### WORK REQUEST
Reproduce the listing that follows word for word, without its pictures.

***

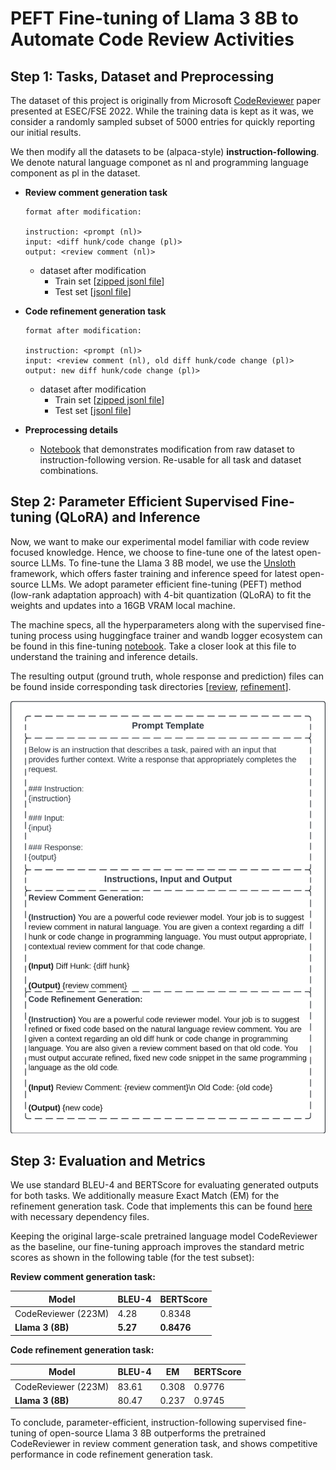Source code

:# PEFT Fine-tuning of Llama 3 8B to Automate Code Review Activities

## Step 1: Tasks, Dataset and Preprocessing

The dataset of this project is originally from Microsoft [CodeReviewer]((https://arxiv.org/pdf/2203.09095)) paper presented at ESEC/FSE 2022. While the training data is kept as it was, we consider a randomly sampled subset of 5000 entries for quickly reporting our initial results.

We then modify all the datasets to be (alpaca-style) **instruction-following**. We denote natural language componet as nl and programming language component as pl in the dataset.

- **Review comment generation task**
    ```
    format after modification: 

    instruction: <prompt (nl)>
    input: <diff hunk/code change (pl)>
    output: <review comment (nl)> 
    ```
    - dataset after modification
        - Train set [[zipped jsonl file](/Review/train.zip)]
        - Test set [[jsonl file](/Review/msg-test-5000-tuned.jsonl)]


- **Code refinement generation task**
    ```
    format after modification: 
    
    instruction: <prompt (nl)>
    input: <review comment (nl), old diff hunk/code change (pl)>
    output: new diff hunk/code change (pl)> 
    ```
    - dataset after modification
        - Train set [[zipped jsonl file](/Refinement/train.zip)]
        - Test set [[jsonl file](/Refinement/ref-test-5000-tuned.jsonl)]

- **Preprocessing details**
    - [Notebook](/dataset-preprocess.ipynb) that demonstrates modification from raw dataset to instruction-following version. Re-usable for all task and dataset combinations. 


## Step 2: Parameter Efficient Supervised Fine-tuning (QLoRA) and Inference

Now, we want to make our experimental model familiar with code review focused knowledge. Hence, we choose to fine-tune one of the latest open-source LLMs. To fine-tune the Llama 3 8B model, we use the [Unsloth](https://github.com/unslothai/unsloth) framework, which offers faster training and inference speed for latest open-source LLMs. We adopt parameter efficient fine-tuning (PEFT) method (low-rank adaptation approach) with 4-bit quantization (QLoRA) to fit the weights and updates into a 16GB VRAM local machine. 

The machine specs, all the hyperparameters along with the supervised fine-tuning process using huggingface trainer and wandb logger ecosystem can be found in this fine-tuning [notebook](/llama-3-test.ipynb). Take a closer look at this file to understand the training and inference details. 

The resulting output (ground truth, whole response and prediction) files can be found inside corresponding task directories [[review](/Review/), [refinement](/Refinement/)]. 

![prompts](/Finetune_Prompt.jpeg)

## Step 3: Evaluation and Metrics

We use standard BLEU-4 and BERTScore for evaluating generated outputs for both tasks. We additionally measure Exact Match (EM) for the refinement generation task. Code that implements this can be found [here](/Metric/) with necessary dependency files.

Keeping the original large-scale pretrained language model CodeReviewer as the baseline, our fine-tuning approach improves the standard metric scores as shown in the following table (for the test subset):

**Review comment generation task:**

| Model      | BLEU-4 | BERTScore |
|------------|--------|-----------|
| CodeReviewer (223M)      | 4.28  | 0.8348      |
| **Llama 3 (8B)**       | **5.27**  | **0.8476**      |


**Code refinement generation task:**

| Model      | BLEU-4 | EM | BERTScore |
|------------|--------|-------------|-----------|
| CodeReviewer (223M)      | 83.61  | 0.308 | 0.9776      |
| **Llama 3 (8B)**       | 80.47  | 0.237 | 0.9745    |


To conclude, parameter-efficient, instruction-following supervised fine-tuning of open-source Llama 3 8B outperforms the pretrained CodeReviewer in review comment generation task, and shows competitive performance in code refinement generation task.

***

### RESULT FOR THIS EXERCISE
Source code

:# PEFT Fine-tuning of Llama 3 8B to Automate Code Review Activities

## Step 1: Tasks, Dataset and Preprocessing

The dataset of this project is originally from Microsoft [CodeReviewer]((https://arxiv.org/pdf/2203.09095)) paper presented at ESEC/FSE 2022. While the training data is kept as it was, we consider a randomly sampled subset of 5000 entries for quickly reporting our initial results.

We then modify all the datasets to be (alpaca-style) **instruction-following**. We denote natural language componet as nl and programming language component as pl in the dataset.

- **Review comment generation task**
    ```
    format after modification: 

    instruction: <prompt (nl)>
    input: <diff hunk/code change (pl)>
    output: <review comment (nl)> 
    ```
    - dataset after modification
        - Train set [[zipped jsonl file](/Review/train.zip)]
        - Test set [[jsonl file](/Review/msg-test-5000-tuned.jsonl)]


- **Code refinement generation task**
    ```
    format after modification: 
    
    instruction: <prompt (nl)>
    input: <review comment (nl), old diff hunk/code change (pl)>
    output: new diff hunk/code change (pl)> 
    ```
    - dataset after modification
        - Train set [[zipped jsonl file](/Refinement/train.zip)]
        - Test set [[jsonl file](/Refinement/ref-test-5000-tuned.jsonl)]

- **Preprocessing details**
    - [Notebook](/dataset-preprocess.ipynb) that demonstrates modification from raw dataset to instruction-following version. Re-usable for all task and dataset combinations. 


## Step 2: Parameter Efficient Supervised Fine-tuning (QLoRA) and Inference

Now, we want to make our experimental model familiar with code review focused knowledge. Hence, we choose to fine-tune one of the latest open-source LLMs. To fine-tune the Llama 3 8B model, we use the [Unsloth](https://github.com/unslothai/unsloth) framework, which offers faster training and inference speed for latest open-source LLMs. We adopt parameter efficient fine-tuning (PEFT) method (low-rank adaptation approach) with 4-bit quantization (QLoRA) to fit the weights and updates into a 16GB VRAM local machine. 

The machine specs, all the hyperparameters along with the supervised fine-tuning process using huggingface trainer and wandb logger ecosystem can be found in this fine-tuning [notebook](/llama-3-test.ipynb). Take a closer look at this file to understand the training and inference details. 

The resulting output (ground truth, whole response and prediction) files can be found inside corresponding task directories [[review](/Review/), [refinement](/Refinement/)]. 

![prompts](/Finetune_Prompt.jpeg)

## Step 3: Evaluation and Metrics

We use standard BLEU-4 and BERTScore for evaluating generated outputs for both tasks. We additionally measure Exact Match (EM) for the refinement generation task. Code that implements this can be found [here](/Metric/) with necessary dependency files.

Keeping the original large-scale pretrained language model CodeReviewer as the baseline, our fine-tuning approach improves the standard metric scores as shown in the following table (for the test subset):

**Review comment generation task:**

| Model      | BLEU-4 | BERTScore |
|------------|--------|-----------|
| CodeReviewer (223M)      | 4.28  | 0.8348      |
| **Llama 3 (8B)**       | **5.27**  | **0.8476**      |


**Code refinement generation task:**

| Model      | BLEU-4 | EM | BERTScore |
|------------|--------|-------------|-----------|
| CodeReviewer (223M)      | 83.61  | 0.308 | 0.9776      |
| **Llama 3 (8B)**       | 80.47  | 0.237 | 0.9745    |


To conclude, parameter-efficient, instruction-following supervised fine-tuning of open-source Llama 3 8B outperforms the pretrained CodeReviewer in review comment generation task, and shows competitive performance in code refinement generation task.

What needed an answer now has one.